== Directions for this task ==
In the records below, find the line that contains "generalizzazione di Dipendente" and the line that contains "Wuthrich, C. (2017).". Set down exactly those lines and every line between them, and nothing more.

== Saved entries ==

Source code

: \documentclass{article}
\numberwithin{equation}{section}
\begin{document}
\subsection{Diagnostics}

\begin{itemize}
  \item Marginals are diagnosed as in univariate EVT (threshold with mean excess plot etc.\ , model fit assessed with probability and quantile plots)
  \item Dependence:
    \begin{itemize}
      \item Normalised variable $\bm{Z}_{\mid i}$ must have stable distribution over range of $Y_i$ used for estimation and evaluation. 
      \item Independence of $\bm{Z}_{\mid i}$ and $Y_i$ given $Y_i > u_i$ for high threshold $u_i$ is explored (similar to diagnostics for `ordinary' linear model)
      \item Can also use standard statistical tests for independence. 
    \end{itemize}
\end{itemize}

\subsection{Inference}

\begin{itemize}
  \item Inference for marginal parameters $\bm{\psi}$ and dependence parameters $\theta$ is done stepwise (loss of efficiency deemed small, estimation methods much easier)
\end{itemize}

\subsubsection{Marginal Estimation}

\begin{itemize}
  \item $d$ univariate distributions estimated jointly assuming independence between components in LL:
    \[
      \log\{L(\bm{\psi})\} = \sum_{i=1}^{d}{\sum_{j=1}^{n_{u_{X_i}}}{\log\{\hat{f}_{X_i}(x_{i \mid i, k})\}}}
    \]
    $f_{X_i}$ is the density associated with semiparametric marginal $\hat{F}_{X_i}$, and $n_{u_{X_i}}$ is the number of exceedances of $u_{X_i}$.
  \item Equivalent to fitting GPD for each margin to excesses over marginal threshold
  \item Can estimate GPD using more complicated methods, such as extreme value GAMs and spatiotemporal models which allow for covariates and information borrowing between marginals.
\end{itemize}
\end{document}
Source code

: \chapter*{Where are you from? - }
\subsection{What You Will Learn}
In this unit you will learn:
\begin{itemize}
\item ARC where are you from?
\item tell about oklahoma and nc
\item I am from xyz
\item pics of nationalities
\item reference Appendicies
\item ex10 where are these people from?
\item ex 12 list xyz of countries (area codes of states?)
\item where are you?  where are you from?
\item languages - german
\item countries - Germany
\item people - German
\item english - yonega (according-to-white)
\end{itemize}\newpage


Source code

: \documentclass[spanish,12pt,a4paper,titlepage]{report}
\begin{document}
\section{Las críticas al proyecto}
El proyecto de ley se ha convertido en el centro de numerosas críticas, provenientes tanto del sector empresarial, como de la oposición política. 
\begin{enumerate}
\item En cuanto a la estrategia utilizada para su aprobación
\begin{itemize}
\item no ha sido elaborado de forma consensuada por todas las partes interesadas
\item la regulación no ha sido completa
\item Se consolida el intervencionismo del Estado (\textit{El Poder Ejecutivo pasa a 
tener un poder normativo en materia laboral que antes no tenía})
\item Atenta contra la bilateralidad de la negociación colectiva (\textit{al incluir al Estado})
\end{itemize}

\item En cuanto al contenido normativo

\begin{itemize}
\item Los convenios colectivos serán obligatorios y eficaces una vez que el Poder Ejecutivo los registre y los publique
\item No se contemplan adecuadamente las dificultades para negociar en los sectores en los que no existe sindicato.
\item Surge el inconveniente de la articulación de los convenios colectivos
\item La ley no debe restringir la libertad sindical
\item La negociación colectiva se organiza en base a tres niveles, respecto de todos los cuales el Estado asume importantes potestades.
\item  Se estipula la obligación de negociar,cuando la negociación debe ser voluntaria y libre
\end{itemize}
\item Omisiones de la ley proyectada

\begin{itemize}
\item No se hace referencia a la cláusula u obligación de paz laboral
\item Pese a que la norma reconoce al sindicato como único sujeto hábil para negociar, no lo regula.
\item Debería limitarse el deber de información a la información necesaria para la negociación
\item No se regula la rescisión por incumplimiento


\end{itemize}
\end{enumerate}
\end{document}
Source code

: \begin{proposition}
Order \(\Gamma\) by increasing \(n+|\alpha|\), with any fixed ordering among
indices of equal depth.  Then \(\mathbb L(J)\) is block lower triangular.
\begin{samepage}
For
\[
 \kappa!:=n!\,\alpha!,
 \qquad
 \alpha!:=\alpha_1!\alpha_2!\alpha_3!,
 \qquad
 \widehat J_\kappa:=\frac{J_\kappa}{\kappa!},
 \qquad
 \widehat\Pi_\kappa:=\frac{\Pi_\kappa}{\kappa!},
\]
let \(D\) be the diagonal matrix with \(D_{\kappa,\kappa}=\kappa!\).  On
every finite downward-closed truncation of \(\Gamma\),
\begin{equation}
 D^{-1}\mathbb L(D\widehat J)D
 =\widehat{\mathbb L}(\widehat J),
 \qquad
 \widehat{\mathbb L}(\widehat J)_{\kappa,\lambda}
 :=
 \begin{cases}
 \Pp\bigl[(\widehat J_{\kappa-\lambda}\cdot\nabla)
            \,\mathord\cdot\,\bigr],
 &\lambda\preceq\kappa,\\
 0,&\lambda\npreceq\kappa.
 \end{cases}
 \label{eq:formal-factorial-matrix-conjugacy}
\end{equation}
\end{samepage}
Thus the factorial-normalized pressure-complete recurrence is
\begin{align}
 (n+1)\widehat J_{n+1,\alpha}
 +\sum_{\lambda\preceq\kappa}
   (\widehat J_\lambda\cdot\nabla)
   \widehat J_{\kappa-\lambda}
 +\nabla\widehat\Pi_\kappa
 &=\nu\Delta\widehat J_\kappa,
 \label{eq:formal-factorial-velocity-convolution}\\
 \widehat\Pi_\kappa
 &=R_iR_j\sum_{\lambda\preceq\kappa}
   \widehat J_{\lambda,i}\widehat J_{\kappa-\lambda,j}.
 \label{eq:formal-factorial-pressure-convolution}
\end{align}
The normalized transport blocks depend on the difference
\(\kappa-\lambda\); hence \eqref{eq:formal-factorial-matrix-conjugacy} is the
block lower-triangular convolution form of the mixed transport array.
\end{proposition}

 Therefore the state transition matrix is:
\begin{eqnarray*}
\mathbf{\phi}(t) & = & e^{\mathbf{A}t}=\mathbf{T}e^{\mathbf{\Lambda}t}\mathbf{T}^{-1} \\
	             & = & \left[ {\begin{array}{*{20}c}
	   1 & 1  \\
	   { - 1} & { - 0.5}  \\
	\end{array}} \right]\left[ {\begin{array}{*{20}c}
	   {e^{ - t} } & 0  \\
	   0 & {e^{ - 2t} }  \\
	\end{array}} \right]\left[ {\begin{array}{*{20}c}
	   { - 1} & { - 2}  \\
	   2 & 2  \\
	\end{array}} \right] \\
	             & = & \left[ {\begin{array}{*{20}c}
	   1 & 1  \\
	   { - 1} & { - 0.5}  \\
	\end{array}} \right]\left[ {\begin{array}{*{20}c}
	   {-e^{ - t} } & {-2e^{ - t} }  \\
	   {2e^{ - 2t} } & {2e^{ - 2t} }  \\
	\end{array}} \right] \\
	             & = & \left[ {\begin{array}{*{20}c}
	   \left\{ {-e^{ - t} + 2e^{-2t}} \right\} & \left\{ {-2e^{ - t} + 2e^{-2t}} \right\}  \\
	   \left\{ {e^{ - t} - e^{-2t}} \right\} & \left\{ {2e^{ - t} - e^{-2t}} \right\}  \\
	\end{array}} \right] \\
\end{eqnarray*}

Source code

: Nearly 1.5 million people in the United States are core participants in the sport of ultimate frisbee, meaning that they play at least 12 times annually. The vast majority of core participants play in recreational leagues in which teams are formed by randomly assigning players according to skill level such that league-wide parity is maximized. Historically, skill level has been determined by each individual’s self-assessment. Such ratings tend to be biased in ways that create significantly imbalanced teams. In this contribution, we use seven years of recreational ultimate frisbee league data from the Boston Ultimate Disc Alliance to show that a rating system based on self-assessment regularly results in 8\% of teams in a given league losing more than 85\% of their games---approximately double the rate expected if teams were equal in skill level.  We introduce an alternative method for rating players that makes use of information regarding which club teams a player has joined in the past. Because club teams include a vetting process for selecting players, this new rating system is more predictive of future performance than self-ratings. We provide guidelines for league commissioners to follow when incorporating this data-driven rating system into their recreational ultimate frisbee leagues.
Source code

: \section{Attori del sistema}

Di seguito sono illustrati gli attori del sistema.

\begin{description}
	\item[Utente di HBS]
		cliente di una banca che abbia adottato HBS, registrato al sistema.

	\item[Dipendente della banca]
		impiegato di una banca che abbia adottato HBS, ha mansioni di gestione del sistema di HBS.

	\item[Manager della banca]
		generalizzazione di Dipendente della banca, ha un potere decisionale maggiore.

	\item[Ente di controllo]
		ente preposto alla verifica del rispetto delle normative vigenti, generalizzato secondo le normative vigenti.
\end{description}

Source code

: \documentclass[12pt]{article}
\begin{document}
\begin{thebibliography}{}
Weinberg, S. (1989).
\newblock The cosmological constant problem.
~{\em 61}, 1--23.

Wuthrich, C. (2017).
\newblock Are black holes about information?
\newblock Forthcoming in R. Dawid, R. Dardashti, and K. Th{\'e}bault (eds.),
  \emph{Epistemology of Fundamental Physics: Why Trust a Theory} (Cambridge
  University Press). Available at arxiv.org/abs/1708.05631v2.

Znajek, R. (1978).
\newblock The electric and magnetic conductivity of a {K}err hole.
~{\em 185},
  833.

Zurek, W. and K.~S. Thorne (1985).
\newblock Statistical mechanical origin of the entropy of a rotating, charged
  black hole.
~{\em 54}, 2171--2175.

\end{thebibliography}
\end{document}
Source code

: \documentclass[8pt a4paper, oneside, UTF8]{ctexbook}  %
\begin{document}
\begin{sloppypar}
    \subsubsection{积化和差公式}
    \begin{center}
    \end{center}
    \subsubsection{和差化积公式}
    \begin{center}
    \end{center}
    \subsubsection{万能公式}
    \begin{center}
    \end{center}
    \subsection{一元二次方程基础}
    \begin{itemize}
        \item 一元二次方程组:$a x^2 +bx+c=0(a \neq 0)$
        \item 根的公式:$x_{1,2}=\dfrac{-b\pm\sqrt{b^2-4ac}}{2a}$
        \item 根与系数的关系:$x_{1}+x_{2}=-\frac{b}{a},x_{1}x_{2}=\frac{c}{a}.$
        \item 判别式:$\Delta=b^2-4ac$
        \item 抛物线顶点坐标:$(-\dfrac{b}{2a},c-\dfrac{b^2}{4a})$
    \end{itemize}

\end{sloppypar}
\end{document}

== Solved exercise ==
		generalizzazione di Dipendente della banca, ha un potere decisionale maggiore.

	\item[Ente di controllo]
		ente preposto alla verifica del rispetto delle normative vigenti, generalizzato secondo le normative vigenti.
\end{description}

Source code

: \documentclass[12pt]{article}
\begin{document}
\begin{thebibliography}{}
Weinberg, S. (1989).
\newblock The cosmological constant problem.
~{\em 61}, 1--23.

Wuthrich, C. (2017).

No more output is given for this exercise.